The other service that Igneous offers is DataDiscover a data visualization tool. DataDiscover uses ActiveScan and its database to provide customers a way to understand the file data that resides in their massive unstructured data farms across the data center, cloud or wherever else it resides.
We didn’t discuss this solution as much but having a way to better understand the files in a 10-100PB unstructured data farm could be very useful and a great way to keep that 100PB from growing to 1EB faster than it has too.
As part of their outreach to the world, Igneous is giving away free DataProtect services to organizations that are focused on COVID-19 research. Check out their offer here
The podcast ran ~24 minutes. Christian was extremely knowledgeable about the problems that happen with very large unstructured data farms and how Igneous solutions can provide a better way to protect and visualize that data. Matt and I had a fun time discussing Igneous’s approach with Christian. Listen to the podcast to learn more.

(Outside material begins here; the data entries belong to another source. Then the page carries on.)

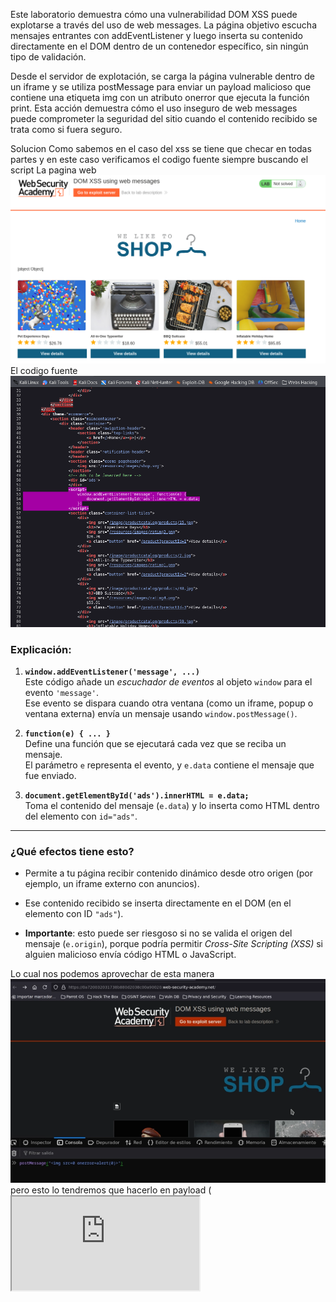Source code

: Este laboratorio demuestra cómo una vulnerabilidad DOM XSS puede explotarse a través del uso de web messages. La página objetivo escucha mensajes entrantes con addEventListener y luego inserta su contenido directamente en el DOM dentro de un contenedor específico, sin ningún tipo de validación.

Desde el servidor de explotación, se carga la página vulnerable dentro de un iframe y se utiliza postMessage para enviar un payload malicioso que contiene una etiqueta img con un atributo onerror que ejecuta la función print. Esta acción demuestra cómo el uso inseguro de web messages puede comprometer la seguridad del sitio cuando el contenido recibido se trata como si fuera seguro.

Solucion
Como sabemos en el caso del xss se tiene que checar en todas partes y en este caso verificamos el codigo fuente siempre buscando el script
La pagina web
![Pasted_image_20250727162908.png](/Imagenes/Pasted_image_20250727162908.png)
El codigo fuente
![Pasted_image_20250727162936.png](/Imagenes/Pasted_image_20250727162936.png)
### Explicación:

1. **`window.addEventListener('message', ...)`**  
    Este código añade un _escuchador de eventos_ al objeto `window` para el evento `'message'`.  
    Ese evento se dispara cuando otra ventana (como un iframe, popup o ventana externa) envía un mensaje usando `window.postMessage()`.
    
2. **`function(e) { ... }`**  
    Define una función que se ejecutará cada vez que se reciba un mensaje.  
    El parámetro `e` representa el evento, y `e.data` contiene el mensaje que fue enviado.
    
3. **`document.getElementById('ads').innerHTML = e.data;`**  
    Toma el contenido del mensaje (`e.data`) y lo inserta como HTML dentro del elemento con `id="ads"`.
    

---

### ¿Qué efectos tiene esto?

- Permite a tu página recibir contenido dinámico desde otro origen (por ejemplo, un iframe externo con anuncios).
    
- Ese contenido recibido se inserta directamente en el DOM (en el elemento con ID `"ads"`).
    
- **Importante**: esto puede ser riesgoso si no se valida el origen del mensaje (`e.origin`), porque podría permitir _Cross-Site Scripting (XSS)_ si alguien malicioso envía código HTML o JavaScript.

Lo cual nos podemos aprovechar
de esta manera
![Pasted_image_20250727163556.png](/Imagenes/Pasted_image_20250727163556.png)
pero esto lo tendremos que hacerlo en payload 
(<iframe src="https://0a92007a042f59288084039d00b9004d.web-security-academy.net/" onload="this.contentWindow.postMessage('<img src=1 onerror=print()>','*')">)

Este payload intenta **inyectar y ejecutar JavaScript malicioso en una página vulnerable** que usa `window.postMessage` y `innerHTML` sin validar el origen del mensaje ni sanitizar el contenido. Es una técnica común en retos de seguridad y ataques XSS modernos.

Christian Smith, VP Product at Igneous
Christian is VP of Product, responsible for product management, solutions, and customer success. Prior to Igneous, Christian spent 15 years running field engineering organizations at EMC, Isilon Systems, NetApp and Silicon Graphics.
Christian has been working with organizations that work with file data since working at Silicon Graphics. Before that Christian was co-founder of a small management consulting company associated with Y2K and deregulation.
Christian received dual bachelor’s degrees in Chemistry and Computer Science from the University of Missouri-Columbia. Christian is an avid camper, skier and traveler and has long since traveled through all of the continental 48 states.